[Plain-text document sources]
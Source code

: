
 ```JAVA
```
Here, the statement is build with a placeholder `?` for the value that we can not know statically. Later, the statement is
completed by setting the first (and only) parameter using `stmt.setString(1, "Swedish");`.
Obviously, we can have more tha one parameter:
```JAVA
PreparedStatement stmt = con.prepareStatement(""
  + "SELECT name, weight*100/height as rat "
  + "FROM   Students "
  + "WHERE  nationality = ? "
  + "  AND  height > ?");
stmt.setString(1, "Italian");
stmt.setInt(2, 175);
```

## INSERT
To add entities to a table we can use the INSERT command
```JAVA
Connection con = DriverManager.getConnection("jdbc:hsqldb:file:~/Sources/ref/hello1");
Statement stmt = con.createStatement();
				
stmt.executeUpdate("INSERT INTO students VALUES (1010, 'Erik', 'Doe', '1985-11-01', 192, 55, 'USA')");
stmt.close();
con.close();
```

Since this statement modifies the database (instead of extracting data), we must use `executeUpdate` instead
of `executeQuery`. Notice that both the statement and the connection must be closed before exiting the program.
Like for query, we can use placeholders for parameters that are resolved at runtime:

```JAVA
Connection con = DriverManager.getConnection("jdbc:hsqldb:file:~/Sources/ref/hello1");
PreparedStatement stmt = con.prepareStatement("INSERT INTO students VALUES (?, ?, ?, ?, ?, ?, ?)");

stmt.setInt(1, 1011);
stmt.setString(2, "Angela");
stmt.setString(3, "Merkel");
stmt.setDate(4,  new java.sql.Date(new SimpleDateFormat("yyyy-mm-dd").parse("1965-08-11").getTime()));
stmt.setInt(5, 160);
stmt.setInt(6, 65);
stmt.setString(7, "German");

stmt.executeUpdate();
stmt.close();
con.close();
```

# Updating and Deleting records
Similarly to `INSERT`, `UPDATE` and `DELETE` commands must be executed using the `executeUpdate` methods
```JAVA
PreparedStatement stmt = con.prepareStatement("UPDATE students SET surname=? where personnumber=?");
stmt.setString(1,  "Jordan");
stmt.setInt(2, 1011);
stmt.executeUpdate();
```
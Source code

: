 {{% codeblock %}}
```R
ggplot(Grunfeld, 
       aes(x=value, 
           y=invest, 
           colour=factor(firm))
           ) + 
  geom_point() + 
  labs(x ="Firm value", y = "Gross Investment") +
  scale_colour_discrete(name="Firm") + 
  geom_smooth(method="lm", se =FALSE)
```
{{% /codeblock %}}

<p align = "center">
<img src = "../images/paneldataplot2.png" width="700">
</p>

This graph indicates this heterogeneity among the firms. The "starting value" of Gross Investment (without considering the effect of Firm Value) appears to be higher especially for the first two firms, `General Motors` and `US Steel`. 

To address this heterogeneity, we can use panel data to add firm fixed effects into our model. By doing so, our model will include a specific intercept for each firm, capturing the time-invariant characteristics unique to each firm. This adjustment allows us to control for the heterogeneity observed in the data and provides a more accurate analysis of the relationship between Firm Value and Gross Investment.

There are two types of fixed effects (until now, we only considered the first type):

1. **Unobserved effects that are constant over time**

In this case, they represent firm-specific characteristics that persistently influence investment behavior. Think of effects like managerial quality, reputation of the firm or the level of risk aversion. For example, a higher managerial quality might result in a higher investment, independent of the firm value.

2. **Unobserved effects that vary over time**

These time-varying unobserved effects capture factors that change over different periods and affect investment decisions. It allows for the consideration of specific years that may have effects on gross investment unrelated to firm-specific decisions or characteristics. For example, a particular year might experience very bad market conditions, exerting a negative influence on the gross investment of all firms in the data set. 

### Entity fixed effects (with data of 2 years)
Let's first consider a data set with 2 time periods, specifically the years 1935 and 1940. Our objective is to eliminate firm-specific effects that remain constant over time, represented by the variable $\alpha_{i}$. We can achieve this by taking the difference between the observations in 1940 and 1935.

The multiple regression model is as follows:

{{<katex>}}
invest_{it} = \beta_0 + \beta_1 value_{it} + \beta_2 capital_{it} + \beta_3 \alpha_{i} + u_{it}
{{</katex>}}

### [Problem to work on]
Each record is to be given again in full, exactly as it reads.

### [Solution for this task]
Source code

:
 ```JAVA
```
Here, the statement is build with a placeholder `?` for the value that we can not know statically. Later, the statement is
completed by setting the first (and only) parameter using `stmt.setString(1, "Swedish");`.
Obviously, we can have more tha one parameter:
```JAVA
PreparedStatement stmt = con.prepareStatement(""
  + "SELECT name, weight*100/height as rat "
  + "FROM   Students "
  + "WHERE  nationality = ? "
  + "  AND  height > ?");
stmt.setString(1, "Italian");
stmt.setInt(2, 175);
```

## INSERT
To add entities to a table we can use the INSERT command
```JAVA
Connection con = DriverManager.getConnection("jdbc:hsqldb:file:~/Sources/ref/hello1");
Statement stmt = con.createStatement();
				
stmt.executeUpdate("INSERT INTO students VALUES (1010, 'Erik', 'Doe', '1985-11-01', 192, 55, 'USA')");
stmt.close();
con.close();
```

Since this statement modifies the database (instead of extracting data), we must use `executeUpdate` instead
of `executeQuery`. Notice that both the statement and the connection must be closed before exiting the program.
Like for query, we can use placeholders for parameters that are resolved at runtime:

```JAVA
Connection con = DriverManager.getConnection("jdbc:hsqldb:file:~/Sources/ref/hello1");
PreparedStatement stmt = con.prepareStatement("INSERT INTO students VALUES (?, ?, ?, ?, ?, ?, ?)");

stmt.setInt(1, 1011);
stmt.setString(2, "Angela");
stmt.setString(3, "Merkel");
stmt.setDate(4,  new java.sql.Date(new SimpleDateFormat("yyyy-mm-dd").parse("1965-08-11").getTime()));
stmt.setInt(5, 160);
stmt.setInt(6, 65);
stmt.setString(7, "German");

stmt.executeUpdate();
stmt.close();
con.close();
```

# Updating and Deleting records
Similarly to `INSERT`, `UPDATE` and `DELETE` commands must be executed using the `executeUpdate` methods
```JAVA
PreparedStatement stmt = con.prepareStatement("UPDATE students SET surname=? where personnumber=?");
stmt.setString(1,  "Jordan");
stmt.setInt(2, 1011);
stmt.executeUpdate();
```
Source code

: {{% codeblock %}}
```R
ggplot(Grunfeld, 
       aes(x=value, 
           y=invest, 
           colour=factor(firm))
           ) + 
  geom_point() + 
  labs(x ="Firm value", y = "Gross Investment") +
  scale_colour_discrete(name="Firm") + 
  geom_smooth(method="lm", se =FALSE)
```
{{% /codeblock %}}

<p align = "center">
<img src = "../images/paneldataplot2.png" width="700">
</p>

This graph indicates this heterogeneity among the firms. The "starting value" of Gross Investment (without considering the effect of Firm Value) appears to be higher especially for the first two firms, `General Motors` and `US Steel`. 

To address this heterogeneity, we can use panel data to add firm fixed effects into our model. By doing so, our model will include a specific intercept for each firm, capturing the time-invariant characteristics unique to each firm. This adjustment allows us to control for the heterogeneity observed in the data and provides a more accurate analysis of the relationship between Firm Value and Gross Investment.

There are two types of fixed effects (until now, we only considered the first type):

1. **Unobserved effects that are constant over time**

In this case, they represent firm-specific characteristics that persistently influence investment behavior. Think of effects like managerial quality, reputation of the firm or the level of risk aversion. For example, a higher managerial quality might result in a higher investment, independent of the firm value.

2. **Unobserved effects that vary over time**

These time-varying unobserved effects capture factors that change over different periods and affect investment decisions. It allows for the consideration of specific years that may have effects on gross investment unrelated to firm-specific decisions or characteristics. For example, a particular year might experience very bad market conditions, exerting a negative influence on the gross investment of all firms in the data set. 

### Entity fixed effects (with data of 2 years)
Let's first consider a data set with 2 time periods, specifically the years 1935 and 1940. Our objective is to eliminate firm-specific effects that remain constant over time, represented by the variable $\alpha_{i}$. We can achieve this by taking the difference between the observations in 1940 and 1935.

The multiple regression model is as follows:

{{<katex>}}
invest_{it} = \beta_0 + \beta_1 value_{it} + \beta_2 capital_{it} + \beta_3 \alpha_{i} + u_{it}
{{</katex>}}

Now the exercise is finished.